Indeed, this is why the AM-RB 001 isn’t getting a turbocharged power unit – because the need for lots of cooling would have spoiled Newey’s aerodynamic ideas. A V12 is more compact and easier to package, while also providing all the interstellar power he needs (think 1,000hp…). He dismissed a V10 because the cylinders would be too big and it would have too much vibration, he added: similarly, that’s why a V8 was eschewed.
Aston Martin’s pivotal role
But while Red Bull is doing the engineering of the car, including creating a brand-new, completely bespoke vehicle architecture, Aston Martin’s role is crucial. The sports car company is responsible for creating, producing and delivering Newey’s vision to market, a formidable task that has already led to several ‘interesting’ emergency meetings and discussions. “Adrian keeps on pushing,” says Dr Palmer, but nobody’s expecting anything less. This is Adrian Newey, after all.
And it’s this intensity from Newey that will drive Aston Martin to deliver everything he demands and more – using the full might of its road car engineering resource to make the racing car legend’s first road car something equally mighty. No wonder Dr Palmer said the launch of the car “is the day that sends a signal to the rest of the industry that the transformation of Aston Martin is real: we’re serious, and our competitors should watch out.”

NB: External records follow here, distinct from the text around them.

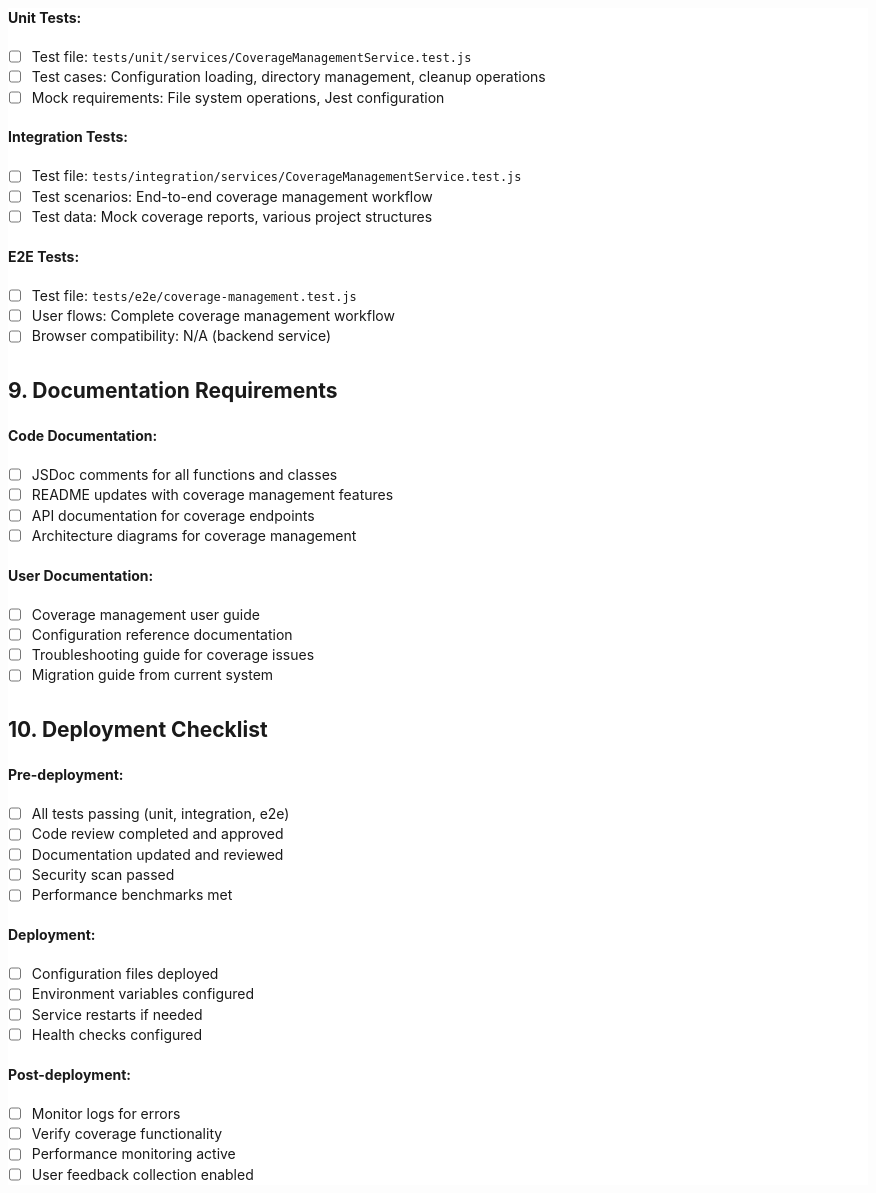 #### Unit Tests:
- [ ] Test file: `tests/unit/services/CoverageManagementService.test.js`
- [ ] Test cases: Configuration loading, directory management, cleanup operations
- [ ] Mock requirements: File system operations, Jest configuration

#### Integration Tests:
- [ ] Test file: `tests/integration/services/CoverageManagementService.test.js`
- [ ] Test scenarios: End-to-end coverage management workflow
- [ ] Test data: Mock coverage reports, various project structures

#### E2E Tests:
- [ ] Test file: `tests/e2e/coverage-management.test.js`
- [ ] User flows: Complete coverage management workflow
- [ ] Browser compatibility: N/A (backend service)

## 9. Documentation Requirements

#### Code Documentation:
- [ ] JSDoc comments for all functions and classes
- [ ] README updates with coverage management features
- [ ] API documentation for coverage endpoints
- [ ] Architecture diagrams for coverage management

#### User Documentation:
- [ ] Coverage management user guide
- [ ] Configuration reference documentation
- [ ] Troubleshooting guide for coverage issues
- [ ] Migration guide from current system

## 10. Deployment Checklist

#### Pre-deployment:
- [ ] All tests passing (unit, integration, e2e)
- [ ] Code review completed and approved
- [ ] Documentation updated and reviewed
- [ ] Security scan passed
- [ ] Performance benchmarks met

#### Deployment:
- [ ] Configuration files deployed
- [ ] Environment variables configured
- [ ] Service restarts if needed
- [ ] Health checks configured

#### Post-deployment:
- [ ] Monitor logs for errors
- [ ] Verify coverage functionality
- [ ] Performance monitoring active
- [ ] User feedback collection enabled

The potential of the Aston Martin Red Bull AM-RB 001 is indeed truly immense. It has formidable talent behind it, near-endless resource and the will of two renowned companies to make it work. It’s going to be a fascinating project to follow, particularly if you’re Ron Dennis mused Christian Horner (“I bet he’s spitting his coffee out as we speak,” he mused…).
How could the road car that Adrian Newey’s been dreaming about for 50 years be anything else?